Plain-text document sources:
########

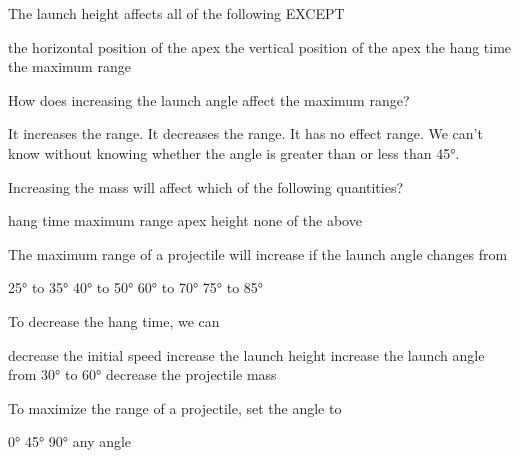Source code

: \documentclass[../main-physics-problems.tex]{subfiles}
\begin{document}
\begin{questions}
\question
The launch height affects all of the following EXCEPT

\begin{randomizechoices}
    \correctchoice the horizontal position of the apex
    \choice the vertical position of the apex
    \choice the hang time
    \choice the maximum range
\end{randomizechoices}

\question
How does increasing the launch angle affect the maximum range?

\begin{randomizechoices}[keeplast]
    \choice It increases the range.
    \choice It decreases the range.
    \choice It has no effect range.
    \correctchoice We can't know without knowing whether the angle is greater than or less than \ang{45}.
\end{randomizechoices}

\question
Increasing the mass will affect which of the following quantities?

\begin{randomizechoices}[keeplast]
    \choice hang time
    \choice maximum range
    \choice apex height
    \correctchoice none of the above
\end{randomizechoices}

\question
The maximum range of a projectile will increase if the launch angle changes from 

\begin{randomizechoices}
    \correctchoice \ang{25} to \ang{35}
    \choice \ang{40} to \ang{50}
    \choice \ang{60} to \ang{70}
    \choice \ang{75} to \ang{85}
\end{randomizechoices}

\question
To decrease the hang time, we can

\begin{randomizechoices}
    \correctchoice decrease the initial speed
    \choice increase the launch height
    \choice increase the launch angle from \ang{30} to \ang{60}
    \choice decrease the projectile mass
\end{randomizechoices}

\question
To maximize the range of a projectile, set the angle to 

\begin{randomizechoices}
    \choice \ang{0}
    \correctchoice \ang{45}
    \choice \ang{90}
    \choice any angle
\end{randomizechoices}
\end{questions}
\end{document}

########

» Your objective
Search the data above for the word "maximum" and show every line that has it.

» Solution to this task
    \choice the maximum range
How does increasing the launch angle affect the maximum range?
    \choice maximum range
The maximum range of a projectile will increase if the launch angle changes from 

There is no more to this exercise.